Honestly, I have a very competitive spirit. Winning is something that I strive for in all my endeavors. Whether it’s a game of cards, trivia, or a pickup game of basketball, my goal has always been to win. But winning has taken on a different definition for me over the past several years. I view the value of “winning” being centered on effort and pushing yourself to obtain the best result that you can put forth on any given day.
My teaching opportunity with my son had unknowingly been set in motion just three weeks earlier by an unlikely source. I had been captivated by a post game interview conducted with Baltimore Ravens linebacker Ray Lewis after the Ravens lost to the Pittsburgh Steelers in this year’s divisional playoff game.

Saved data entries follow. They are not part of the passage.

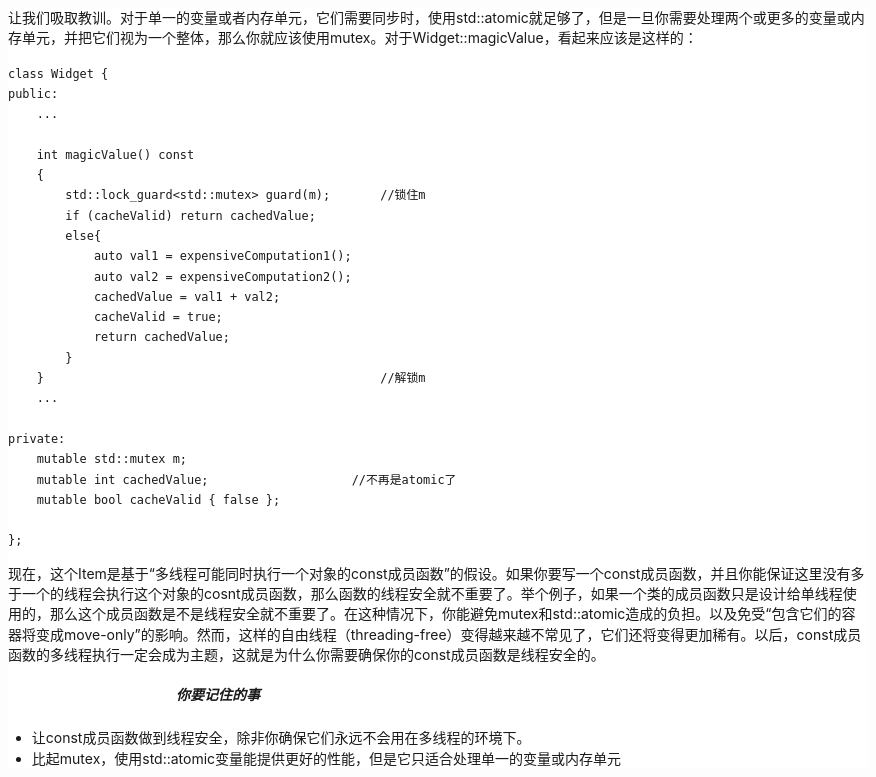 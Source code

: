 让我们吸取教训。对于单一的变量或者内存单元，它们需要同步时，使用std::atomic就足够了，但是一旦你需要处理两个或更多的变量或内存单元，并把它们视为一个整体，那么你就应该使用mutex。对于Widget::magicValue，看起来应该是这样的：

	class Widget {
	public:
		...

		int magicValue() const
		{
			std::lock_guard<std::mutex> guard(m);		//锁住m
			if (cacheValid) return cachedValue;
			else{
				auto val1 = expensiveComputation1();
				auto val2 = expensiveComputation2();
				cachedValue = val1 + val2;				
				cacheValid = true;						
				return cachedValue;
			}
		}												//解锁m
		...

	private:
		mutable std::mutex m;
		mutable int cachedValue;					//不再是atomic了
		mutable bool cacheValid { false };
		
	};

现在，这个Item是基于“多线程可能同时执行一个对象的const成员函数”的假设。如果你要写一个const成员函数，并且你能保证这里没有多于一个的线程会执行这个对象的cosnt成员函数，那么函数的线程安全就不重要了。举个例子，如果一个类的成员函数只是设计给单线程使用的，那么这个成员函数是不是线程安全就不重要了。在这种情况下，你能避免mutex和std::atomic造成的负担。以及免受“包含它们的容器将变成move-only”的影响。然而，这样的自由线程（threading-free）变得越来越不常见了，它们还将变得更加稀有。以后，const成员函数的多线程执行一定会成为主题，这就是为什么你需要确保你的const成员函数是线程安全的。

##### 　　　　　　　　　　　　你要记住的事
- 让const成员函数做到线程安全，除非你确保它们永远不会用在多线程的环境下。
- 比起mutex，使用std::atomic变量能提供更好的性能，但是它只适合处理单一的变量或内存单元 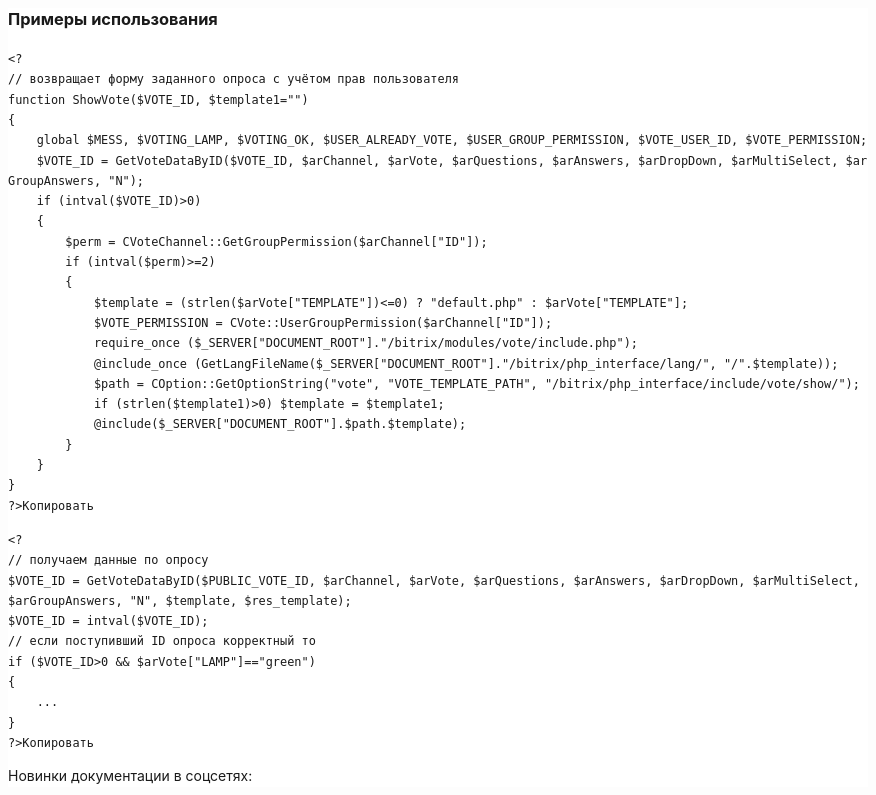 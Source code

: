 ### Примеры использования

```
<?
// возвращает форму заданного опроса с учётом прав пользователя
function ShowVote($VOTE_ID, $template1="")
{
	global $MESS, $VOTING_LAMP, $VOTING_OK, $USER_ALREADY_VOTE, $USER_GROUP_PERMISSION, $VOTE_USER_ID, $VOTE_PERMISSION;
	$VOTE_ID = GetVoteDataByID($VOTE_ID, $arChannel, $arVote, $arQuestions, $arAnswers, $arDropDown, $arMultiSelect, $arGroupAnswers, "N");
	if (intval($VOTE_ID)>0)
	{
		$perm = CVoteChannel::GetGroupPermission($arChannel["ID"]);
		if (intval($perm)>=2)
		{
			$template = (strlen($arVote["TEMPLATE"])<=0) ? "default.php" : $arVote["TEMPLATE"];
			$VOTE_PERMISSION = CVote::UserGroupPermission($arChannel["ID"]);
			require_once ($_SERVER["DOCUMENT_ROOT"]."/bitrix/modules/vote/include.php");
			@include_once (GetLangFileName($_SERVER["DOCUMENT_ROOT"]."/bitrix/php_interface/lang/", "/".$template));
			$path = COption::GetOptionString("vote", "VOTE_TEMPLATE_PATH", "/bitrix/php_interface/include/vote/show/");
			if (strlen($template1)>0) $template = $template1;
			@include($_SERVER["DOCUMENT_ROOT"].$path.$template);
		}
	}
}
?>Копировать
```

```
<?
// получаем данные по опросу
$VOTE_ID = GetVoteDataByID($PUBLIC_VOTE_ID, $arChannel, $arVote, $arQuestions, $arAnswers, $arDropDown, $arMultiSelect, $arGroupAnswers, "N", $template, $res_template);
$VOTE_ID = intval($VOTE_ID);
// если поступивший ID опроса корректный то
if ($VOTE_ID>0 && $arVote["LAMP"]=="green")
{
	...
}
?>Копировать
```

Новинки документации в соцсетях: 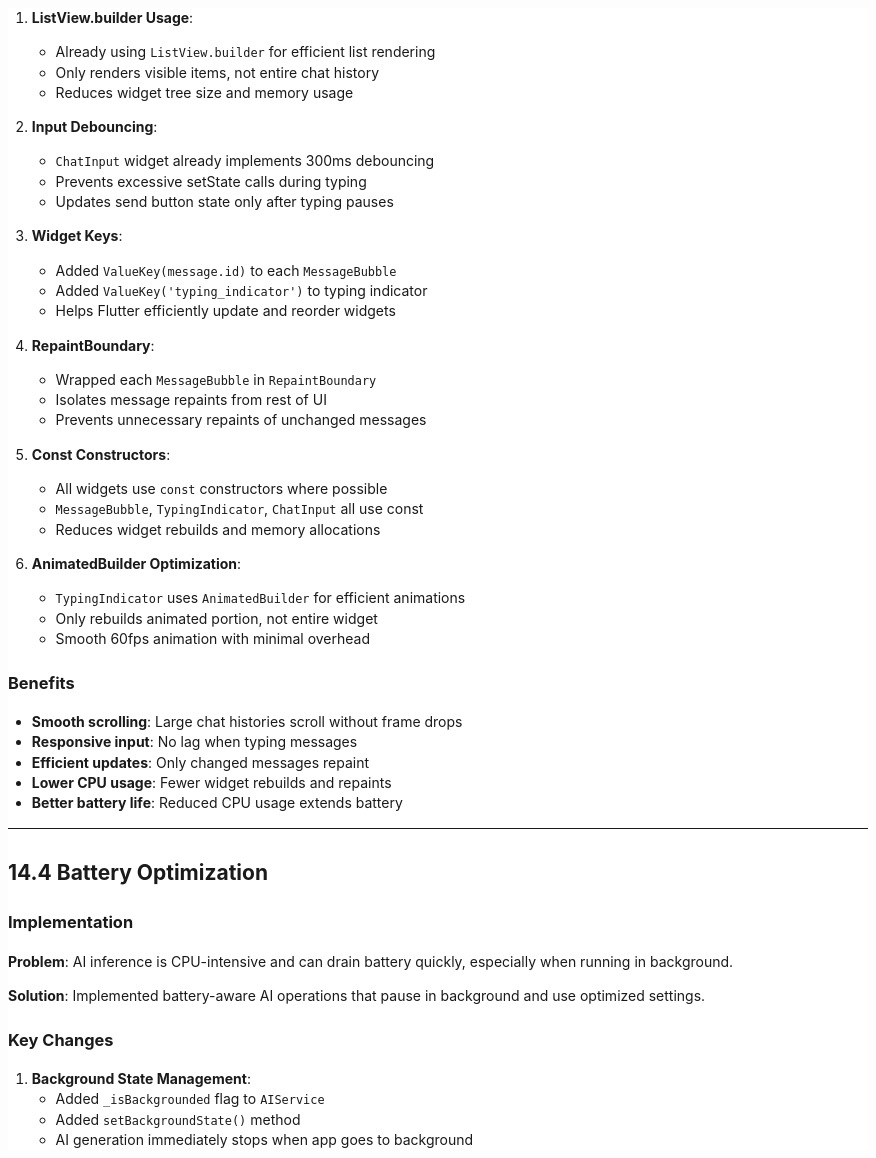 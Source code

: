 1. **ListView.builder Usage**:
   - Already using `ListView.builder` for efficient list rendering
   - Only renders visible items, not entire chat history
   - Reduces widget tree size and memory usage

2. **Input Debouncing**:
   - `ChatInput` widget already implements 300ms debouncing
   - Prevents excessive setState calls during typing
   - Updates send button state only after typing pauses

3. **Widget Keys**:
   - Added `ValueKey(message.id)` to each `MessageBubble`
   - Added `ValueKey('typing_indicator')` to typing indicator
   - Helps Flutter efficiently update and reorder widgets

4. **RepaintBoundary**:
   - Wrapped each `MessageBubble` in `RepaintBoundary`
   - Isolates message repaints from rest of UI
   - Prevents unnecessary repaints of unchanged messages

5. **Const Constructors**:
   - All widgets use `const` constructors where possible
   - `MessageBubble`, `TypingIndicator`, `ChatInput` all use const
   - Reduces widget rebuilds and memory allocations

6. **AnimatedBuilder Optimization**:
   - `TypingIndicator` uses `AnimatedBuilder` for efficient animations
   - Only rebuilds animated portion, not entire widget
   - Smooth 60fps animation with minimal overhead

### Benefits

- **Smooth scrolling**: Large chat histories scroll without frame drops
- **Responsive input**: No lag when typing messages
- **Efficient updates**: Only changed messages repaint
- **Lower CPU usage**: Fewer widget rebuilds and repaints
- **Better battery life**: Reduced CPU usage extends battery

---

## 14.4 Battery Optimization

### Implementation

**Problem**: AI inference is CPU-intensive and can drain battery quickly, especially when running in background.

**Solution**: Implemented battery-aware AI operations that pause in background and use optimized settings.

### Key Changes

1. **Background State Management**:
   - Added `_isBackgrounded` flag to `AIService`
   - Added `setBackgroundState()` method
   - AI generation immediately stops when app goes to background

In full disclosure, I want to share that at the beginning of Ray Lewis’s career, I was not a fan. He attended the University of Miami, which was known for its brash and boastful players and Lewis was no exception. He also plays for the team that is the archenemy of my beloved Steelers. My stance on Lewis softened several years ago when I learned that he has done mission work in Africa and works with disadvantaged children in his community. Lewis’s comments after the loss confirmed my initial misdiagnosis of his character. His words reverberated in my mind.
“If you live for the same God that I live for, what is for you is for you. What is not, is not. All you can do is come back and be better. You have to hold your head high for the way that we played. When you teach those lessons to your children you have to live by them yourself.” http://bit.ly/gtzxLL
Lewis made an impression on me that helped me preach the values of winning to my son.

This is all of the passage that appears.